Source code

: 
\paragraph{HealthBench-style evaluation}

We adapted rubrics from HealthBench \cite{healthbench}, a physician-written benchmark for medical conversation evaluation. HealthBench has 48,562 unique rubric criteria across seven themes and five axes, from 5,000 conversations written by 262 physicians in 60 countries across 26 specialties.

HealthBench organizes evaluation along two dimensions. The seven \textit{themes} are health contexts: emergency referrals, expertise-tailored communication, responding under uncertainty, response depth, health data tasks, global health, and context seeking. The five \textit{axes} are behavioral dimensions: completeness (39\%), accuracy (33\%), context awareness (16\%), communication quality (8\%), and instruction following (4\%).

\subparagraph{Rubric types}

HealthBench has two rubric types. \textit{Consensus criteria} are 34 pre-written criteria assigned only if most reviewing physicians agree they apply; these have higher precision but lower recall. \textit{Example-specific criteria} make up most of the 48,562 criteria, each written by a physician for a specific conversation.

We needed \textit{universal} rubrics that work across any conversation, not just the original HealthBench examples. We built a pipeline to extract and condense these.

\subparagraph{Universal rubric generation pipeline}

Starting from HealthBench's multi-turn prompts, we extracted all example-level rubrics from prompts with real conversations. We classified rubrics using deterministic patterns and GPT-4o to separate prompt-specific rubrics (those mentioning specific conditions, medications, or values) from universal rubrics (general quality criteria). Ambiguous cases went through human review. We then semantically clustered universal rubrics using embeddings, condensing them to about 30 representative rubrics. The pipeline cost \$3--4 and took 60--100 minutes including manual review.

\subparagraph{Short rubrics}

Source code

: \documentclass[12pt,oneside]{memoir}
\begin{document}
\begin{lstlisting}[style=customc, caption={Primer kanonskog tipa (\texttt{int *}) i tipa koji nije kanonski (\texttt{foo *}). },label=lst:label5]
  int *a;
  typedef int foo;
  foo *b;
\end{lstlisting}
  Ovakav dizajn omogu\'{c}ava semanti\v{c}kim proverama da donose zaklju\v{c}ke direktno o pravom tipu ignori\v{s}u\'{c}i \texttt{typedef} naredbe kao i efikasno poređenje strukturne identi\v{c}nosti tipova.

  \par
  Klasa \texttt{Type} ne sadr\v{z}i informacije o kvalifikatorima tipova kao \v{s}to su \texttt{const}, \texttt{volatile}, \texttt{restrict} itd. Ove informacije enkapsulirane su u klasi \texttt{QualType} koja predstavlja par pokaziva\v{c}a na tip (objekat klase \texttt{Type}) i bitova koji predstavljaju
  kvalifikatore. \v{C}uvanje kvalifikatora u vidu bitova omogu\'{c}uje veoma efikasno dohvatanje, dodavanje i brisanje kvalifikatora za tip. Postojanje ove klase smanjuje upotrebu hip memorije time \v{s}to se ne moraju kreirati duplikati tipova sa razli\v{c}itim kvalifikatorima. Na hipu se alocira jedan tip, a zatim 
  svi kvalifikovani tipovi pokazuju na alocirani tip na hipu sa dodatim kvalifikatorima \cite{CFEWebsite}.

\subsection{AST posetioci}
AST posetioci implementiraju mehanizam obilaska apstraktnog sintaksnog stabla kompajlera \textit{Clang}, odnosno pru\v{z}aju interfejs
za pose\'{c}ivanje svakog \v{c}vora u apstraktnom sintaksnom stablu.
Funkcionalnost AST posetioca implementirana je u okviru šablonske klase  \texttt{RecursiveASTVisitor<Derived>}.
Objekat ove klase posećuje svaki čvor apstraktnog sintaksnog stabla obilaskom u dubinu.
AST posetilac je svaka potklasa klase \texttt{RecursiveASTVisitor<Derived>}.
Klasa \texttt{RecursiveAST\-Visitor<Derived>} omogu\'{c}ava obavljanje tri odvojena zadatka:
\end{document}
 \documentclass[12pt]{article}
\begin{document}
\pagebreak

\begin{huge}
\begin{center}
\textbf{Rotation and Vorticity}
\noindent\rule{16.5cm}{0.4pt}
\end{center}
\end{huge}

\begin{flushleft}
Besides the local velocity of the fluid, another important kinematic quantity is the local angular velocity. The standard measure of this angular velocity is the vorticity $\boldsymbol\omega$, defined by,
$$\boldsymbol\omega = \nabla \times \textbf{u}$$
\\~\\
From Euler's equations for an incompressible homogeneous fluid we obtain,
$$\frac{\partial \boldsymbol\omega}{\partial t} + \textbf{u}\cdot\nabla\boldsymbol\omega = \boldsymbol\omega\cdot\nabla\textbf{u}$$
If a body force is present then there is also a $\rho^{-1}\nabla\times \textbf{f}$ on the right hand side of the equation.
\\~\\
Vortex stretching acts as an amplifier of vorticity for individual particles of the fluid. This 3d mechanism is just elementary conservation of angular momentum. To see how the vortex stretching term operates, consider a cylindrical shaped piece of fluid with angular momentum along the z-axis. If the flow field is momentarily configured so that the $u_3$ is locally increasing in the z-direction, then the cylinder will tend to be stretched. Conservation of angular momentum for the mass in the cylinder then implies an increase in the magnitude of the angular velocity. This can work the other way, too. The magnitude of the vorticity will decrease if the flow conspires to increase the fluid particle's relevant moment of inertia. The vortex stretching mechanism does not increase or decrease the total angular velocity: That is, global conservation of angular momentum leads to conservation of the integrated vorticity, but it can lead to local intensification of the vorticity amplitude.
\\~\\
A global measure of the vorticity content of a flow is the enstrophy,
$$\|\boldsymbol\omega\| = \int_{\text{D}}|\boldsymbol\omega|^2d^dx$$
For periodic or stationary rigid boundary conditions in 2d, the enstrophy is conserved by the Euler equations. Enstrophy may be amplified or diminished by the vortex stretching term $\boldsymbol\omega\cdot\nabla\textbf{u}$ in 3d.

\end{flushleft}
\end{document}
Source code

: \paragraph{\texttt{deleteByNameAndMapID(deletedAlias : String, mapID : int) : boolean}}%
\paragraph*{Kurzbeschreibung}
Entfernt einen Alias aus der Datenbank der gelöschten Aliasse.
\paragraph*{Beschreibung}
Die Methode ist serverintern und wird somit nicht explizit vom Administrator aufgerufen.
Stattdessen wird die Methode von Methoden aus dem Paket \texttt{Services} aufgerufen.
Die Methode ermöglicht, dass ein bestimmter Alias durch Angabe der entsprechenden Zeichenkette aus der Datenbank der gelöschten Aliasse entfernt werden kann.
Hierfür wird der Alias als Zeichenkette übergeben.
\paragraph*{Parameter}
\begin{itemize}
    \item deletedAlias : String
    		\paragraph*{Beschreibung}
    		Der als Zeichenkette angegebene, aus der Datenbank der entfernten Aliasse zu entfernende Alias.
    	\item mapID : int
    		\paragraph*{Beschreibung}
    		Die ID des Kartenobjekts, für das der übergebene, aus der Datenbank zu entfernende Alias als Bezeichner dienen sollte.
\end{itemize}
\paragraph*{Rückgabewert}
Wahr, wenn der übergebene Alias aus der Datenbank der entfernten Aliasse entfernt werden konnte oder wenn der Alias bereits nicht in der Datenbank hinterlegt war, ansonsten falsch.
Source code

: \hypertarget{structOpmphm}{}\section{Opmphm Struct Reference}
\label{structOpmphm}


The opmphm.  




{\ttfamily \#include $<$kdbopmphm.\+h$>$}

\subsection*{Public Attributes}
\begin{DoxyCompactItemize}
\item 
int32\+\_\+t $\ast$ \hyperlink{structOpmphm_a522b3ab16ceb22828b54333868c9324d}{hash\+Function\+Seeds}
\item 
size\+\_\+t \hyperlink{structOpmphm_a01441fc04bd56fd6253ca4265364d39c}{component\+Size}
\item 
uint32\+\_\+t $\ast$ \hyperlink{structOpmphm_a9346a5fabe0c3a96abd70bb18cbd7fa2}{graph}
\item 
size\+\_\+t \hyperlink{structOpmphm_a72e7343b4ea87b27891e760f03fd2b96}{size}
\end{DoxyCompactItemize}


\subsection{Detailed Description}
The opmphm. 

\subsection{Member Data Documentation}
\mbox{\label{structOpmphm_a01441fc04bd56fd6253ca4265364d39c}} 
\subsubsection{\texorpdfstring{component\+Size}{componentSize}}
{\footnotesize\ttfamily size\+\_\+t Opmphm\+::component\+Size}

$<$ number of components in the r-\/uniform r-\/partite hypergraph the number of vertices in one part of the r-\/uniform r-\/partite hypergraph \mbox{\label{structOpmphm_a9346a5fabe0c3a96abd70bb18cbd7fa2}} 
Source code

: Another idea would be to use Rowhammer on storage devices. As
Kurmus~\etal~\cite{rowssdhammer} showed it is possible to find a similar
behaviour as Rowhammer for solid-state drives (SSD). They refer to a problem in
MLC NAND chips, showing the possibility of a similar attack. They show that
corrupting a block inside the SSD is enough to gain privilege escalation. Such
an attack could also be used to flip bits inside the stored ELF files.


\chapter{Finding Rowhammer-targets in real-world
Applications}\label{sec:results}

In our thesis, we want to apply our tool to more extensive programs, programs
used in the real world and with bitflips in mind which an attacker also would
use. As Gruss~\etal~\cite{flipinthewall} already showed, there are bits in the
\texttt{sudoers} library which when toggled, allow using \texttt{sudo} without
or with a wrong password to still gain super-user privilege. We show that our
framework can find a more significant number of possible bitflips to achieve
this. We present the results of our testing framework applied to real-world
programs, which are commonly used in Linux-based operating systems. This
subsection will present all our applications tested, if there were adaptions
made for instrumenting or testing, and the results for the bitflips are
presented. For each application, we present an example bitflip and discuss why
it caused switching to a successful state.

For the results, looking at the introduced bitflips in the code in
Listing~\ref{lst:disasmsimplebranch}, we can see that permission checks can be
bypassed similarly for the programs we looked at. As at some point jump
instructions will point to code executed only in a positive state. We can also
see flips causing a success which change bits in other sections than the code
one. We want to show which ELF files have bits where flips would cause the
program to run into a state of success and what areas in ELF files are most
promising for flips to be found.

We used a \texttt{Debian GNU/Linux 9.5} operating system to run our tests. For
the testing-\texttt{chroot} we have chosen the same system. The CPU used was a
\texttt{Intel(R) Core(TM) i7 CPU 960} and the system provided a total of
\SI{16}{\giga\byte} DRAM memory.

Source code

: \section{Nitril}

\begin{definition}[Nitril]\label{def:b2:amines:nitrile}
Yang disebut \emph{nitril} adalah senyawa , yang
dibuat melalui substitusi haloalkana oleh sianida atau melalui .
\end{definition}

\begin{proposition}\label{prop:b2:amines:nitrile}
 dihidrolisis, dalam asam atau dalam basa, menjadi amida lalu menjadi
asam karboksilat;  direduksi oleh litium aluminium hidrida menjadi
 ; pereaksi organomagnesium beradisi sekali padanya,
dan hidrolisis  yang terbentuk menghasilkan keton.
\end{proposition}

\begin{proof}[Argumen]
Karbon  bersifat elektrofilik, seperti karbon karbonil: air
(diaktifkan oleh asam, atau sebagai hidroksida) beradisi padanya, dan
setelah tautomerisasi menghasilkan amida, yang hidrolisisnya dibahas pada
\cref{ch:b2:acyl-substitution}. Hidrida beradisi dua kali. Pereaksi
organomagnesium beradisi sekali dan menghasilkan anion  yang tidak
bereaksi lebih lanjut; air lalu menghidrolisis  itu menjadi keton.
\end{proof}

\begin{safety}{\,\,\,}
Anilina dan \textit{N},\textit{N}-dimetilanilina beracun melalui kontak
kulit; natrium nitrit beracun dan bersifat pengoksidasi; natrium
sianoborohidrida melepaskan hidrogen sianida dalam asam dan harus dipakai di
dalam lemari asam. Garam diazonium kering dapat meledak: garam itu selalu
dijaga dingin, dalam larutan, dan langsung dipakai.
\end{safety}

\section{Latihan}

* * * *

Problem description - If a line of the records above holds the word "sianida", show it.

Exercise result -
dibuat melalui substitusi haloalkana oleh sianida atau melalui .
sianoborohidrida melepaskan hidrogen sianida dalam asam dan harus dipakai di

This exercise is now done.